Chapter 4. Principle of the Self-Serve Data Platform
Simplicity is about subtracting the obvious and adding the meaningful.
John Maeda
So far I have offered two fundamental shifts toward data mesh: a distributed data architecture and ownership model oriented around business domains, and data shared as a usable and valuable product. Over time, these two seemingly simple and rather intuitive shifts can have undesired consequences: duplication of efforts in each domain, increased cost of operation, and likely large-scale inconsistencies and incompatibilities across domains.

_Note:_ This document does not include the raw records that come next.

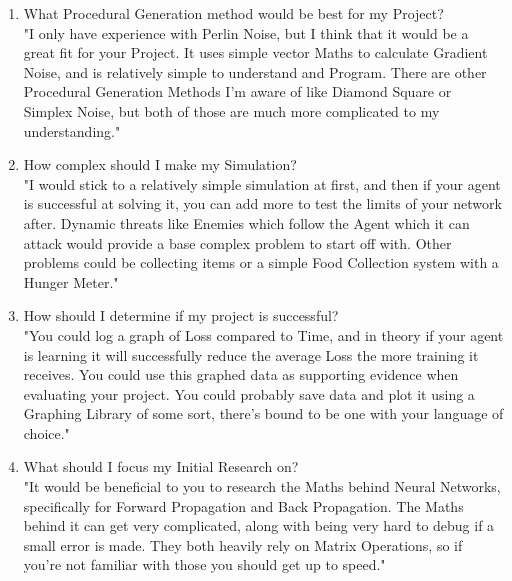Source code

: \begin{flushleft}
\begin{enumerate}
                    \item {\large What Procedural Generation method would be best for my Project?} \\
                    \vspace{0.2cm}
                    "I only have experience with Perlin Noise, but I think that it would be a great fit for your Project. It uses simple vector Maths
                    to calculate Gradient Noise, and is relatively simple to understand and Program. There are other Procedural Generation Methods
                    I'm aware of like Diamond Square or Simplex Noise, but both of those are much more complicated to my understanding."

                    \item {\large How complex should I make my Simulation?} \\
                    \vspace{0.2cm}
                    "I would stick to a relatively simple simulation at first, and then if your agent is successful at solving it, you can add more
                    to test the limits of your network after. Dynamic threats like Enemies which follow the Agent which it can attack would provide a base 
                    complex problem to start off with. Other problems could be collecting items or a simple Food Collection system with a Hunger Meter."

                    \item {\large How should I determine if my project is successful?} \\
                    \vspace{0.2cm}
                    "You could log a graph of Loss compared to Time, and in theory if your agent is learning it will successfully reduce the average Loss 
                    the more training it receives. You could use this graphed data as supporting evidence when evaluating your project. You could probably
                    save data and plot it using a Graphing Library of some sort, there's bound to be one with your language of choice."

                    \item {\large What should I focus my Initial Research on?} \\
                    \vspace{0.2cm}
                    "It would be beneficial to you to research the Maths behind Neural Networks, specifically for Forward Propagation
                    and Back Propagation. The Maths behind it can get very complicated, along with being very hard to debug if a small error is made.
                    They both heavily rely on Matrix Operations, so if you're not familiar with those you should get up to speed."
                \end{enumerate}

\end{flushleft}
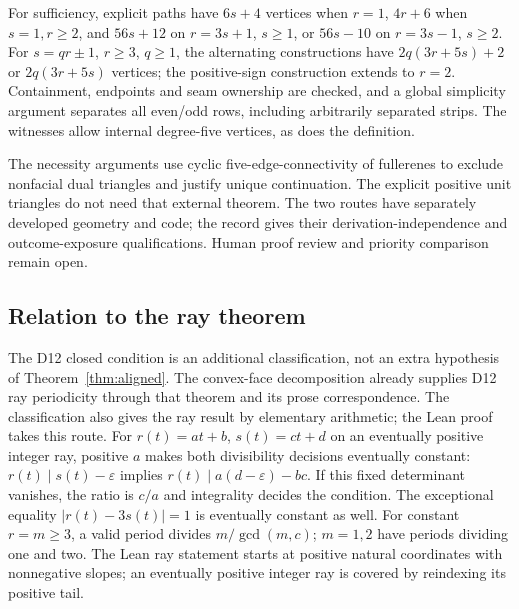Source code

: \documentclass[11pt]{amsart}
\theoremstyle{definition}\newtheorem{definition}{Definition}
\begin{document}
For sufficiency, explicit paths have $6s+4$ vertices when $r=1$,
$4r+6$ when $s=1,r\ge2$, and $56s+12$ on $r=3s+1$, $s\ge1$,
or $56s-10$ on $r=3s-1$, $s\ge2$. For $s=qr\pm1$, $r\ge3$,
$q\ge1$, the alternating constructions have
$2q(3r+5s)+2$ or $2q(3r+5s)$ vertices; the positive-sign
construction extends to $r=2$. Containment, endpoints and seam
ownership are checked, and a global simplicity argument separates
all even/odd rows, including arbitrarily separated strips.
The witnesses allow internal degree-five vertices, as does the definition.

The necessity arguments use cyclic five-edge-connectivity of fullerenes
\cite{Connectivity} to exclude nonfacial dual triangles and justify
unique continuation. The explicit positive unit triangles do not need
that external theorem. The two routes have separately developed
geometry and code; the record gives their derivation-independence and
outcome-exposure qualifications. Human proof review and priority
comparison remain open.

\subsection{Relation to the ray theorem}
The D12 closed condition is an additional classification, not an extra
hypothesis of Theorem~\ref{thm:aligned}. The convex-face decomposition
already supplies D12 ray periodicity through that theorem and its
prose correspondence. The classification also gives the ray result by
elementary arithmetic; the Lean proof takes this route. For
$r(t)=at+b$, $s(t)=ct+d$ on an eventually positive integer ray,
positive $a$ makes both divisibility decisions eventually constant:
$r(t)\mid s(t)-\varepsilon$ implies
$r(t)\mid a(d-\varepsilon)-bc$. If this fixed determinant vanishes,
the ratio is $c/a$ and integrality decides the condition. The
exceptional equality $|r(t)-3s(t)|=1$ is eventually constant as well.
For constant $r=m\ge3$, a valid period divides $m/\gcd(m,c)$;
$m=1,2$ have periods dividing one and two. The Lean ray statement starts at
positive natural coordinates with nonnegative slopes; an eventually
positive integer ray is covered by reindexing its positive tail.

\appendix
\end{document}
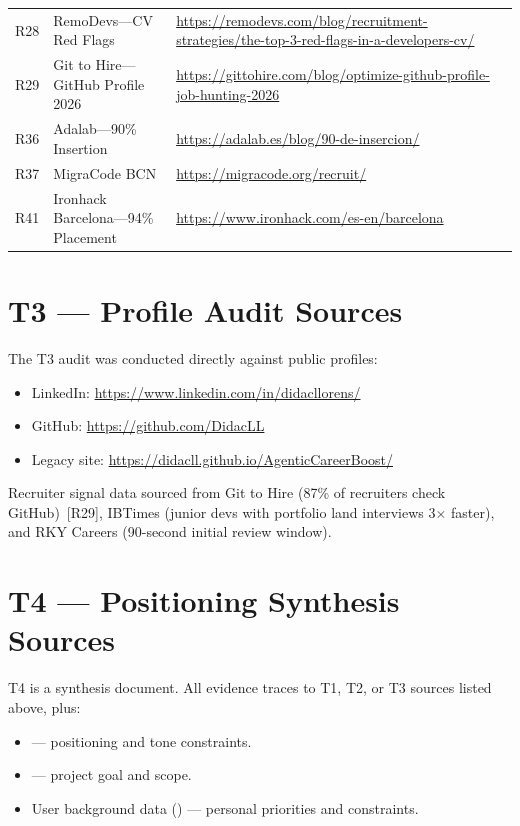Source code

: \documentclass[a4paper,11pt,openany]{report}
\begin{document}
{\begin{longtable}{l p{5cm} p{6.5cm}}
R28 & RemoDevs---CV Red Flags & \url{https://remodevs.com/blog/recruitment-strategies/the-top-3-red-flags-in-a-developers-cv/} \\
R29 & Git to Hire---GitHub Profile 2026 & \url{https://gittohire.com/blog/optimize-github-profile-job-hunting-2026} \\
R36 & Adalab---90\% Insertion & \url{https://adalab.es/blog/90-de-insercion/} \\
R37 & MigraCode BCN & \url{https://migracode.org/recruit/} \\
R41 & Ironhack Barcelona---94\% Placement & \url{https://www.ironhack.com/es-en/barcelona} \\
\bottomrule
\end{longtable}
}

\section{T3 --- Profile Audit Sources}

The T3 audit was conducted directly against public profiles:
\begin{itemize}
  \item LinkedIn: \url{https://www.linkedin.com/in/didacllorens/}
  \item GitHub: \url{https://github.com/DidacLL}
  \item Legacy site: \url{https://didacll.github.io/AgenticCareerBoost/}
\end{itemize}

Recruiter signal data sourced from Git to Hire (87\% of recruiters check
GitHub)~[R29], IBTimes (junior devs with portfolio land interviews
3$\times$ faster), and RKY Careers (90-second initial review window).

\section{T4 --- Positioning Synthesis Sources}

T4 is a synthesis document. All evidence traces to T1, T2, or T3 sources
listed above, plus:
\begin{itemize}
  \item {} --- positioning and tone constraints.
  \item {} --- project goal and scope.
  \item User background data () --- personal priorities
    and constraints.
\end{itemize}
\end{document}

Expecting domain engineering teams to own and share analytical data as a product, in addition to building applications and maintaining digital products, raises legitimate concerns for both the practitioners and their leaders. The concerns that I often hear from leaders, at this point in the conversation, include: “How am I going to manage the cost of operating the domain data products, if every domain needs to build and own its own data?” “How do I hire the data engineers, who are already hard to find, to staff in every domain?” “This seems like a lot of overengineering and duplicate effort in each team.” “What technology do I buy to provide all the data product usability characteristics?” “How do I enforce governance in a distributed fashion to avoid chaos?” “What about copied data—how do I manage that?” And so on. Similarly, domain engineering teams and practitioners voice concerns such as, “How can we extend ...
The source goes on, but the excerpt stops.